You Can't Go Home Again

“But have you heard…? And have you heard…?”


He did not see any of the ugly things they whispered about. He did not see anyone beaten. He did not see anyone imprisoned, or put to death. He did not see any men in concentration camps. He did not see openly anywhere the physical manifestations of a brutal and compulsive force.

True, there were men in brown uniforms everywhere, and men in black uniforms, and men in uniforms of olive green, and everywhere in the streets there was the solid smack of booted feet, the blare of brass, the tootling of fifes, and the poignant sight of young faces shaded under iron helmets, with folded arms and ramrod backs, precisely seated in great army lorries. But all of this had become so mixed in with his joy over his own success, his feeling for Else, and the genial temper of the people making holiday, as he had seen and known it so many pleasant times before, that even if it did not now seem good, it did not seem sinister or bad.

Then something happened. It didn’t happen suddenly. It just happened as a cloud gathers, as fog settles, as rain begins to fall.

A man George had met was planning to give a party for him and asked him it he wanted to ask any of his friends. George mentioned one. His host was silent for a moment; he looked embarrassed; then he said that the person George had named had formerly been the editorial head of a publication that had been suppressed, and that one of the people who had been instrumental in its suppression had been invited to the party, so would George mind—?

George named another, an old friend named Franz Heilig whom he had first met in Munich years before, and who now lived in Berlin, and of whom he was very fond. Again the anxious pause, the embarrassment, the halting objections. This person was—waswell, George’s host said he knew about this person and knew he did not go to parties—he would not come if he were invited—so would George mind----?

George next spoke the name of Else von Kohler, and the response to this suggestion was of the same kind. How long had he known this woman? Where, and under what circumstances, had he met her? George tried to reassure his host on all these scores. He told the man he need have no fear of any sort about Else. His host was instant, swift, in his apologies: oh, by no means—he was sure the lady was eminently all right—only, nowadays—with a mixed gathering—he had tried to pick a group of people whom George had met and who all knew one another—he had thought it would be much more pleasant that way—strangers at a party were often shy, constrained, and formal—Frau von Kohler would not know anybody there—so would George mind----?
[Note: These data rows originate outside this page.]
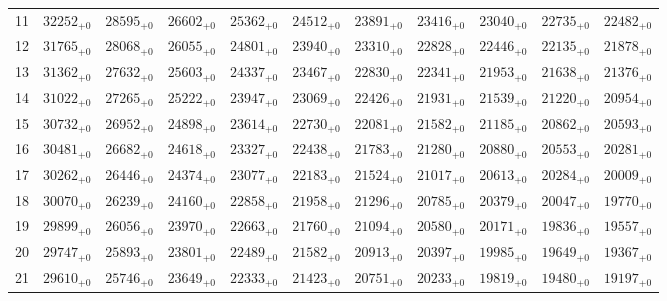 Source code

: \documentclass[10pt, a4paper]{article}
\begin{document}
\begin{center}
\begin{tabular}{c || c c c c c | c c c c c}
        \hline
        11 & \({32252}_{+0}\) & \({28595}_{+0}\) & \({26602}_{+0}\) & \({25362}_{+0}\) & \({24512}_{+0}\) & \({23891}_{+0}\) & \({23416}_{+0}\) & \({23040}_{+0}\) & \({22735}_{+0}\) & \({22482}_{+0}\)\\
        12 & \({31765}_{+0}\) & \({28068}_{+0}\) & \({26055}_{+0}\) & \({24801}_{+0}\) & \({23940}_{+0}\) & \({23310}_{+0}\) & \({22828}_{+0}\) & \({22446}_{+0}\) & \({22135}_{+0}\) & \({21878}_{+0}\)\\
        13 & \({31362}_{+0}\) & \({27632}_{+0}\) & \({25603}_{+0}\) & \({24337}_{+0}\) & \({23467}_{+0}\) & \({22830}_{+0}\) & \({22341}_{+0}\) & \({21953}_{+0}\) & \({21638}_{+0}\) & \({21376}_{+0}\)\\
        14 & \({31022}_{+0}\) & \({27265}_{+0}\) & \({25222}_{+0}\) & \({23947}_{+0}\) & \({23069}_{+0}\) & \({22426}_{+0}\) & \({21931}_{+0}\) & \({21539}_{+0}\) & \({21220}_{+0}\) & \({20954}_{+0}\)\\
        15 & \({30732}_{+0}\) & \({26952}_{+0}\) & \({24898}_{+0}\) & \({23614}_{+0}\) & \({22730}_{+0}\) & \({22081}_{+0}\) & \({21582}_{+0}\) & \({21185}_{+0}\) & \({20862}_{+0}\) & \({20593}_{+0}\)\\
        \hline
        16 & \({30481}_{+0}\) & \({26682}_{+0}\) & \({24618}_{+0}\) & \({23327}_{+0}\) & \({22438}_{+0}\) & \({21783}_{+0}\) & \({21280}_{+0}\) & \({20880}_{+0}\) & \({20553}_{+0}\) & \({20281}_{+0}\)\\
        17 & \({30262}_{+0}\) & \({26446}_{+0}\) & \({24374}_{+0}\) & \({23077}_{+0}\) & \({22183}_{+0}\) & \({21524}_{+0}\) & \({21017}_{+0}\) & \({20613}_{+0}\) & \({20284}_{+0}\) & \({20009}_{+0}\)\\
        18 & \({30070}_{+0}\) & \({26239}_{+0}\) & \({24160}_{+0}\) & \({22858}_{+0}\) & \({21958}_{+0}\) & \({21296}_{+0}\) & \({20785}_{+0}\) & \({20379}_{+0}\) & \({20047}_{+0}\) & \({19770}_{+0}\)\\
        19 & \({29899}_{+0}\) & \({26056}_{+0}\) & \({23970}_{+0}\) & \({22663}_{+0}\) & \({21760}_{+0}\) & \({21094}_{+0}\) & \({20580}_{+0}\) & \({20171}_{+0}\) & \({19836}_{+0}\) & \({19557}_{+0}\)\\
        20 & \({29747}_{+0}\) & \({25893}_{+0}\) & \({23801}_{+0}\) & \({22489}_{+0}\) & \({21582}_{+0}\) & \({20913}_{+0}\) & \({20397}_{+0}\) & \({19985}_{+0}\) & \({19649}_{+0}\) & \({19367}_{+0}\)\\
        \hline
        21 & \({29610}_{+0}\) & \({25746}_{+0}\) & \({23649}_{+0}\) & \({22333}_{+0}\) & \({21423}_{+0}\) & \({20751}_{+0}\) & \({20233}_{+0}\) & \({19819}_{+0}\) & \({19480}_{+0}\) & \({19197}_{+0}\)\\

\end{tabular}
\end{center}
\end{document}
Not long after this baffling experience a friend came to see him. “In a few days,” his friend said, “you will receive a phone call from a certain person. He will try to meet you, to talk to you. Have nothing to do with this man.”

George laughed. His friend was a sober-minded German, rather on the dull and heavy side, and his face was so absurdly serious as he spoke that George thought he was trying to play some lumbering joke upon him. He wanted to know who this mysterious personage might be who was so anxious to make his acquaintance.

To George’s amazement and incredulity, his friend named a high official in the government.

But why, George asked, should this man want to meet him? And why, if he did, should he be afraid of him?

At first his friend would not answer. Finally he muttered circumspectly:

“Listen to me. Stay away from this man. I tell you for your own good.” He paused, not knowing how to say it; then: “You have heard of Captain Roehm? You know about him? You know what happened to him?” George nodded. “Well,” his friend went on in a troubled voice, “there were others who were not shot in the purge. This man I speak of is one of the bad ones. We have a name for him—it is ‘The Prince of Darkness’.”